How to graph a parabola `y=(x-3)^2 +5`?

Answer 1

The equation `y = (x-3)^2+5` is in vertex form, so you can quickly deduce that the vertex is at `(3, 5)` and axis of symmetry is `x=3`

The parabola intercepts the `y` axis at `(0, 14)`.

Explanation:

Vertex form of the equation of a parabola with vertical axis is:

`y = a(x-x_0)^2 + y_0`, where `a != 0` is a constant and `(x_0, y_0)` is the vertex.

The axis of symmetry is `x=x0`.

The intercept with the `y` axis can be found by substituting `x=0` into the equation to get:

`y = a(0-x_0)^2 + y_0 = ax_0^2 + y_0`

In our case `a=1`, `x_0 = 3` and `y_0 = 5`

So the vertex is `(x_0, y_0) = (3, 5)`, the axis of symmetry is `x = x_0 = 3`.
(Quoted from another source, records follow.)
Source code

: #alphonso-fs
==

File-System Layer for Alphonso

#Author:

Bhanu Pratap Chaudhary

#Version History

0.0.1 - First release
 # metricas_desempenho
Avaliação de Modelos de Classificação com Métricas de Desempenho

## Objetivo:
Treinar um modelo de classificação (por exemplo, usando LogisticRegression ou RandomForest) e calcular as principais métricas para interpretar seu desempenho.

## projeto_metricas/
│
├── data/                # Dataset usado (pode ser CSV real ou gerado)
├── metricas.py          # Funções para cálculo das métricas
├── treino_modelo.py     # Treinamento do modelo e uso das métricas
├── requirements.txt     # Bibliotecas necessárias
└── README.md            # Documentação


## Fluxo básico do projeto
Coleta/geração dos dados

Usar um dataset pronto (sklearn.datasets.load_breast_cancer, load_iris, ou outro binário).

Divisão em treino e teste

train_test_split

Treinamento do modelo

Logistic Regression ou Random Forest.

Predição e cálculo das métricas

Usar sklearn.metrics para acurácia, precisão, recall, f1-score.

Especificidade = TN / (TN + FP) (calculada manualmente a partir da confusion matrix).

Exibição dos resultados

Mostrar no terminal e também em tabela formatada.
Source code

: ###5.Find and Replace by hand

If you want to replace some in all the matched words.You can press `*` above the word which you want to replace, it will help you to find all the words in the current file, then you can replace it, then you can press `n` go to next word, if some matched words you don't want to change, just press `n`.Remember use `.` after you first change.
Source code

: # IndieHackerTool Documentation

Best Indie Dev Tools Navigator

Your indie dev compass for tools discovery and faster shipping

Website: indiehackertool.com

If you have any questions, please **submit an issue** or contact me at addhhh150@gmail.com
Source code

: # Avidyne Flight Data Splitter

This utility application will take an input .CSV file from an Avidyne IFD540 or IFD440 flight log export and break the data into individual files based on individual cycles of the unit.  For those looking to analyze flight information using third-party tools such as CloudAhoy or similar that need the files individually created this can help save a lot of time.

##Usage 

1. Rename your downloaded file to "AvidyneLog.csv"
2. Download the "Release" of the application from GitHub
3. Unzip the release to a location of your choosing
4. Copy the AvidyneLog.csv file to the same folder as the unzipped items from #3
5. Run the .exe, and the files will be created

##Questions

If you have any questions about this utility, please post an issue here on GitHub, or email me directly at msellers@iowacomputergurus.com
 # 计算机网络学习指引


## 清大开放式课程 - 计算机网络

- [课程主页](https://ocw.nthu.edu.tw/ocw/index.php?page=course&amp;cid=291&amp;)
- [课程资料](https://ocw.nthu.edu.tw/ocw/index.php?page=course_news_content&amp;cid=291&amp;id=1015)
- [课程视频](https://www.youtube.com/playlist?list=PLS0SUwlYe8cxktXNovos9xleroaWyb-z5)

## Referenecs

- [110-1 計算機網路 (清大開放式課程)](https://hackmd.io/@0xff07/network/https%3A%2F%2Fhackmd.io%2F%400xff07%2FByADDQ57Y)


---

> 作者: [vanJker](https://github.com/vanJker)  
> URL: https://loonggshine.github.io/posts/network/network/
The parabola is U-shaped since `a > 0`. graph{(x-3)^2+5 [-18.58, 21.42, -1.76, 18.24]}

The intercept with the `y` axis is where

`x=0` and

`y = ax_0^2+y_0 = 1*3^2+5 = 9+5 = 14`

that is `(0, 14)`.

The parabola does not intercept the `x` axis, since the minimum value of `y` is `5`.